On Tue, Nov 17, 2015 at 10:22:00PM +0000, Mindaugas Rasiukevicius wrote:

> Maxim Dounin <mdounin at mdounin.ru> wrote:
> > > Context: consider nginx used as a cache with proxy_cache_use_stale set
> > > to 'http_500' and the 'updating' parameter set i.e. it caches errors and
> > > serves the stale content while updating.  Suppose the upstream
> > > temporarily responds with HTTP 504 and Cache-Control being max-age=3.
> > > The error gets cached, but after 3 seconds it expires.  At this point,
> > > let's say the upstream server starts serving HTTP 200 responses, but
> > > with Cache-Control set to 'no-cache'.
> > > 
> > > The cache manager will not LRU the expired content immediately; it will
> > > stay in the EXPIRED state while subsequent requests will result in 200s.
> > > Problem: if there are multiple processes racing, the ones in the
> > > UPDATING state will serve stale 504s.  That results in sporadic errors,
> > > e.g.:
> > > 
> > > 200 EXPIRED
> > > 504 UPDATING
> > > 200 EXPIRED
> > > ...
> > > 
> > > At the very least, I think the stale cache content should be marked as
> > > "invalid" after the no-cache response (with the possibility to become
> > > valid again if it becomes cacheable).  Whether the object should be kept
> > > at all is something to debate.
> > > 
> > > Please find the preliminary patch attached.
> > 
> > I don't see how a response with "no-cache" is no different from an 
> > earlier error.  Consider slightly different scenario:
> > 
> > - a response is cached and then expires,
> > 
> > - an attempt to fetch new response results in a non-cacheable 
> >   error.
> > 
> > In such a case, removing previously cached response is the worst 
> > thing we can possibly do.  We are expected to return previously 
> > cached stale responses in all cases we are configured to do so.
> > 
> > The change you've proposed completely rules out possibility of 
> > correct handling of this scenario.
> > 
> 
> In your scenario, the upstream server requested such behaviour; it is a
> transition point.

It didn't requested anything.  It merely returned an error.

> The "worst thing" also happens if the response would
> result in a temporary cacheable error.

And that's why returning a "temporary cacheable error" is a bad 
idea if you are using proxy_cache_use_stale.

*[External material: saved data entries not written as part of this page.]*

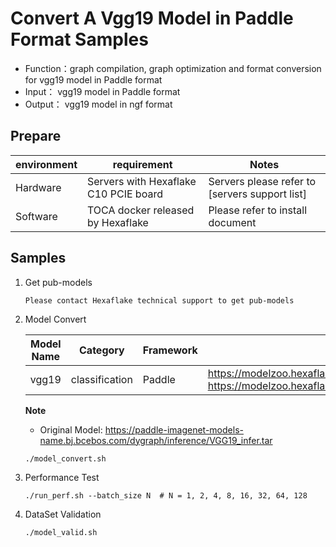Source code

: # Convert A Vgg19 Model in Paddle Format Samples
- Function：graph compilation, graph optimization and format conversion for vgg19 model in Paddle format
- Input： vgg19 model in Paddle format
- Output： vgg19 model in ngf format

## Prepare
| environment | requirement | Notes |
|---|---|---|
|Hardware|Servers with Hexaflake C10 PCIE board|Servers please refer to [servers support list]|
|Software|TOCA docker released by Hexaflake|Please refer to install document|

## Samples

1. Get pub-models

    ```
    Please contact Hexaflake technical support to get pub-models
    ```
2. Model Convert

    | **Model Name** | **Category** | **Framework** | **Download** |
    |---|---|---|---|
    | vgg19 | classification | Paddle | https://modelzoo.hexaflake.com/classification/paddle/vgg19/vgg19.pdiparams  https://modelzoo.hexaflake.com/classification/paddle/vgg19/vgg19.pdmodel |

    **Note**
    - Original Model: https://paddle-imagenet-models-name.bj.bcebos.com/dygraph/inference/VGG19_infer.tar
    ```
    ./model_convert.sh

    ```
3. Performance Test

    ```
    ./run_perf.sh --batch_size N  # N = 1, 2, 4, 8, 16, 32, 64, 128
    ```

4. DataSet Validation

   ```
   ./model_valid.sh
   ``` 
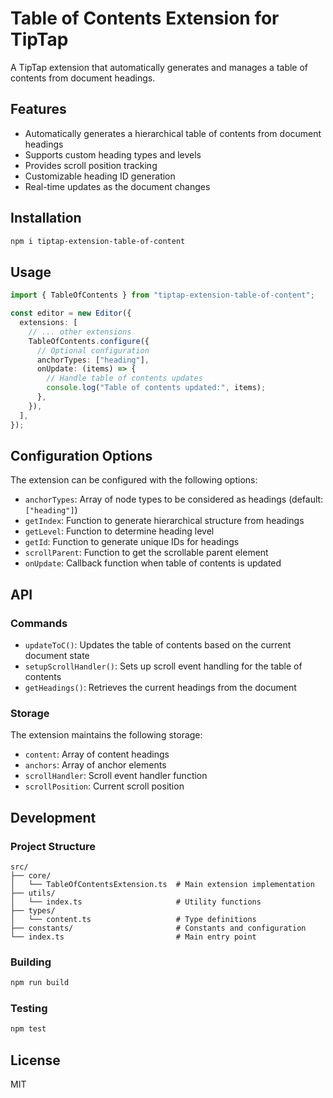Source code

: # Table of Contents Extension for TipTap

A TipTap extension that automatically generates and manages a table of contents from document headings.

## Features

- Automatically generates a hierarchical table of contents from document headings
- Supports custom heading types and levels
- Provides scroll position tracking
- Customizable heading ID generation
- Real-time updates as the document changes

## Installation

```bash
npm i tiptap-extension-table-of-content
```

## Usage

```typescript
import { TableOfContents } from "tiptap-extension-table-of-content";

const editor = new Editor({
  extensions: [
    // ... other extensions
    TableOfContents.configure({
      // Optional configuration
      anchorTypes: ["heading"],
      onUpdate: (items) => {
        // Handle table of contents updates
        console.log("Table of contents updated:", items);
      },
    }),
  ],
});
```

## Configuration Options

The extension can be configured with the following options:

- `anchorTypes`: Array of node types to be considered as headings (default: `["heading"]`)
- `getIndex`: Function to generate hierarchical structure from headings
- `getLevel`: Function to determine heading level
- `getId`: Function to generate unique IDs for headings
- `scrollParent`: Function to get the scrollable parent element
- `onUpdate`: Callback function when table of contents is updated

## API

### Commands

- `updateToC()`: Updates the table of contents based on the current document state
- `setupScrollHandler()`: Sets up scroll event handling for the table of contents
- `getHeadings()`: Retrieves the current headings from the document

### Storage

The extension maintains the following storage:

- `content`: Array of content headings
- `anchors`: Array of anchor elements
- `scrollHandler`: Scroll event handler function
- `scrollPosition`: Current scroll position

## Development

### Project Structure

```
src/
├── core/
│   └── TableOfContentsExtension.ts  # Main extension implementation
├── utils/
│   └── index.ts                     # Utility functions
├── types/
│   └── content.ts                   # Type definitions
├── constants/                       # Constants and configuration
└── index.ts                         # Main entry point
```

### Building

```bash
npm run build
```

### Testing

```bash
npm test
```

## License

MIT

> This is primarily a question of
> trusting/calibrating your upstream server (i.e. setting the Cache-Control
> headers) vs deliberately overriding it.  There is no "correct" handling
> in a general sense here, because this really depends on the caching layers
> you build or integrate with.

I agree: there is no correct handling if you don't know your 
upstream server behaviour.  By enabling use of stale responses you 
agree that your upstream server will behave accordingly.  In your 
scenario, the upstream server misbehaves, and this (expectedly) 
causes the problem.

> Also, I would argue that the expectation is to serve the stale content
> while the new content and its parameters are *unknown* (say, because, for
> instance, it is still being fetched).  The point here is that the upstream
> server has made it known by serving a 200 and indicating the desire for it
> to not be cached.  Let me put it this way: how else the upstream server
> could tell the cache in front that it has to exit the serve-stale state?
> Currently, nginx gets stuck -- the only way to eliminate those sporadic
> errors is to manually purge those stale files.

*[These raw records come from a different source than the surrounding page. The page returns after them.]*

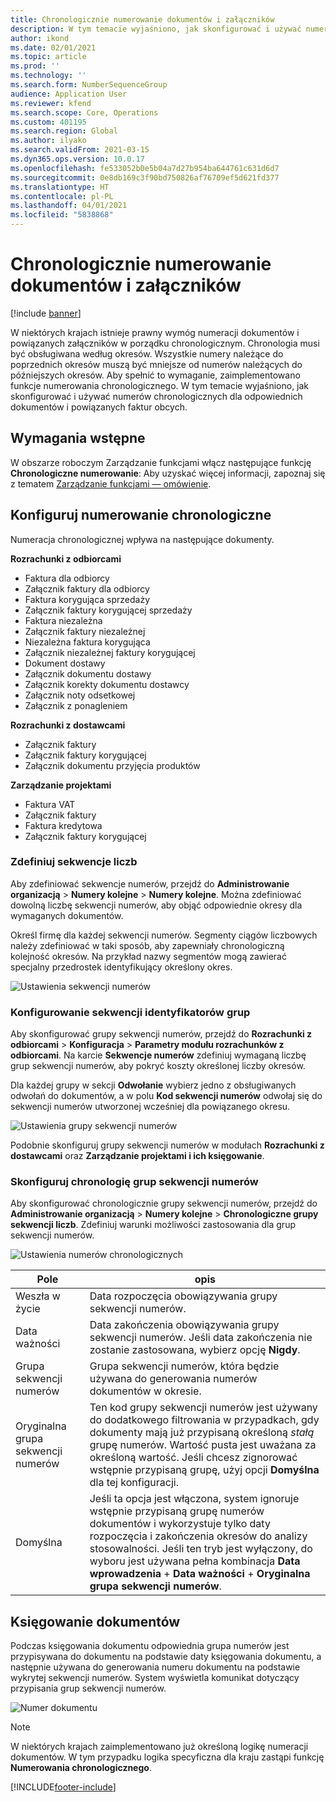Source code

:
```yaml
---
title: Chronologicznie numerowanie dokumentów i załączników
description: W tym temacie wyjaśniono, jak skonfigurować i używać numerów chronologicznych dla odpowiednich dokumentów i powiązanych faktur obcych.
author: ikond
ms.date: 02/01/2021
ms.topic: article
ms.prod: ''
ms.technology: ''
ms.search.form: NumberSequenceGroup
audience: Application User
ms.reviewer: kfend
ms.search.scope: Core, Operations
ms.custom: 401195
ms.search.region: Global
ms.author: ilyako
ms.search.validFrom: 2021-03-15
ms.dyn365.ops.version: 10.0.17
ms.openlocfilehash: fe533052b0e5b04a7d27b954ba644761c631d6d7
ms.sourcegitcommit: 0e8db169c3f90bd750826af76709ef5d621fd377
ms.translationtype: HT
ms.contentlocale: pl-PL
ms.lasthandoff: 04/01/2021
ms.locfileid: "5838868"
---
```

# <a name="numbering-documents-and-vouchers-chronologically"></a>Chronologicznie numerowanie dokumentów i załączników

[!include [banner](../includes/banner.md)]


W niektórych krajach istnieje prawny wymóg numeracji dokumentów i powiązanych załączników w porządku chronologicznym. Chronologia musi być obsługiwana według okresów. Wszystkie numery należące do poprzednich okresów muszą być mniejsze od numerów należących do późniejszych okresów. Aby spełnić to wymaganie, zaimplementowano funkcje numerowania chronologicznego. W tym temacie wyjaśniono, jak skonfigurować i używać numerów chronologicznych dla odpowiednich dokumentów i powiązanych faktur obcych.

## <a name="prerequisites"></a>Wymagania wstępne

W obszarze roboczym Zarządzanie funkcjami włącz następujące funkcję **Chronologiczne numerowanie**: Aby uzyskać więcej informacji, zapoznaj się z tematem [Zarządzanie funkcjami — omówienie](../../fin-ops-core/fin-ops/get-started/feature-management/feature-management-overview.md).

## <a name="configure-chronological-numbering"></a>Konfiguruj numerowanie chronologiczne

Numeracja chronologicznej wpływa na następujące dokumenty.

**Rozrachunki z odbiorcami**
- Faktura dla odbiorcy
- Załącznik faktury dla odbiorcy
- Faktura korygująca sprzedaży
- Załącznik faktury korygującej sprzedaży
- Faktura niezależna
- Załącznik faktury niezależnej
- Niezależna faktura korygująca
- Załącznik niezależnej faktury korygującej
- Dokument dostawy
- Załącznik dokumentu dostawy
- Załącznik korekty dokumentu dostawcy
- Załącznik noty odsetkowej
- Załącznik z ponagleniem

**Rozrachunki z dostawcami**
- Załącznik faktury
- Załącznik faktury korygującej
- Załącznik dokumentu przyjęcia produktów

**Zarządzanie projektami**
- Faktura VAT
- Załącznik faktury
- Faktura kredytowa
- Załącznik faktury korygującej 

### <a name="define-number-sequences"></a>Zdefiniuj sekwencje liczb

Aby zdefiniować sekwencje numerów, przejdź do **Administrowanie organizacją** > **Numery kolejne** > **Numery kolejne**. Można zdefiniować dowolną liczbę sekwencji numerów, aby objąć odpowiednie okresy dla wymaganych dokumentów. 

Określ firmę dla każdej sekwencji numerów. Segmenty ciągów liczbowych należy zdefiniować w taki sposób, aby zapewniały chronologiczną kolejność okresów. Na przykład nazwy segmentów mogą zawierać specjalny przedrostek identyfikujący określony okres.

![Ustawienia sekwencji numerów](media/chrono-num-sequence.jpg)

### <a name="configure-number-sequence-groups"></a>Konfigurowanie sekwencji identyfikatorów grup

Aby skonfigurować grupy sekwencji numerów, przejdź do **Rozrachunki z odbiorcami** > **Konfiguracja** > **Parametry modułu rozrachunków z odbiorcami**. Na karcie **Sekwencje numerów** zdefiniuj wymaganą liczbę grup sekwencji numerów, aby pokryć koszty określonej liczby okresów. 

Dla każdej grupy w sekcji **Odwołanie** wybierz jedno z obsługiwanych odwołań do dokumentów, a w polu **Kod sekwencji numerów** odwołaj się do sekwencji numerów utworzonej wcześniej dla powiązanego okresu.

![Ustawienia grupy sekwencji numerów](media/chrono-num-sequence-group.jpg)

Podobnie skonfiguruj grupy sekwencji numerów w modułach **Rozrachunki z dostawcami** oraz **Zarządzanie projektami i ich księgowanie**.

### <a name="configure-number-sequence-groups-chronology"></a>Skonfiguruj chronologię grup sekwencji numerów

Aby skonfigurować chronologicznie grupy sekwencji numerów, przejdź do **Administrowanie organizacją** > **Numery kolejne** > **Chronologiczne grupy sekwencji liczb**. Zdefiniuj warunki możliwości zastosowania dla grup sekwencji numerów.

![Ustawienia numerów chronologicznych](media/chrono-num-sequence-group-period.jpg)

| Pole            | opis                                                                                                                                                                                                                                                                                                                                                                                   |
|---------------------|------------------------------------------------------------------------------------------------------------------------------------------------------------------------------------------------------------------------------------------------------------------------------------------------------------------------------------------------------------------------------------------------|
| Weszła w życie  | Data rozpoczęcia obowiązywania grupy sekwencji numerów. |
| Data ważności      | Data zakończenia obowiązywania grupy sekwencji numerów. Jeśli data zakończenia nie zostanie zastosowana, wybierz opcję **Nigdy**. |
| Grupa sekwencji numerów | Grupa sekwencji numerów, która będzie używana do generowania numerów dokumentów w okresie. |
| Oryginalna grupa sekwencji numerów | Ten kod grupy sekwencji numerów jest używany do dodatkowego filtrowania w przypadkach, gdy dokumenty mają już przypisaną określoną *stałą* grupę numerów. Wartość pusta jest uważana za określoną wartość. Jeśli chcesz zignorować wstępnie przypisaną grupę, użyj opcji **Domyślna** dla tej konfiguracji. |
| Domyślna | Jeśli ta opcja jest włączona, system ignoruje wstępnie przypisaną grupę numerów dokumentów i wykorzystuje tylko daty rozpoczęcia i zakończenia okresów do analizy stosowalności. Jeśli ten tryb jest wyłączony, do wyboru jest używana pełna kombinacja **Data wprowadzenia** + **Data ważności** + **Oryginalna grupa sekwencji numerów**. |

## <a name="document-posting"></a>Księgowanie dokumentów
Podczas księgowania dokumentu odpowiednia grupa numerów jest przypisywana do dokumentu na podstawie daty księgowania dokumentu, a następnie używana do generowania numeru dokumentu na podstawie wykrytej sekwencji numerów. System wyświetla komunikat dotyczący przypisania grup sekwencji numerów.

![Numer dokumentu](media/chrono-num-sequence-fti.jpg)

> [!NOTE]
> W niektórych krajach zaimplementowano już określoną logikę numeracji dokumentów. W tym przypadku logika specyficzna dla kraju zastąpi funkcję **Numerowania chronologicznego**.


[!INCLUDE[footer-include](../../includes/footer-banner.md)]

As of now, there is no way how upstream server can control how 
previously cached responses will be used to serve stale responses 
(if nginx is configured to do so).

You suggest to address it by making 200 + no-cache to be special 
and mean something "please remove anything cached".  This disagree 
with the code you've provided though, as it makes any non-cacheable 
response special.  Additionally, this disagree with various use 
cases when a non-cacheable response doesn't mean anything special, 
but rather an error, even if returned with status 200.  Or, in 
some more complicated setups, it may be just a user-specific 
response (which shouldn't be cached, in contrast to generic 
responses to the same resource).

> > Trivial solutions to the problem you've described would be to 
> > disable use of stale responses completely (which is the default), 
> > or use "proxy_cache_use_stale http_504", or to avoid caching of 
> > 504 errors (and the later is something RFC suggests to do by 
> > default with any errors).
> > 
> > And while I agree that it would be good to behave better in the 
> > scenario you've described, I tend to disagree with the change 
> > suggested, and I'm not even sure a good solution exists.
> 
> Right, whether 504s specifically (and other timeouts) should be cached is
> something what can be debated.  The real question here is what the users
> want to achieve with proxy_cache_use_stale.  It is a mechanism provided
> to avoid the redundant requests to the upstream server, right?  And one
> aspect in particular is caching the errors for very short time to defend
> a struggling or failing upstream server.  It hope we can agree that it is
> rather practical to recover from such state.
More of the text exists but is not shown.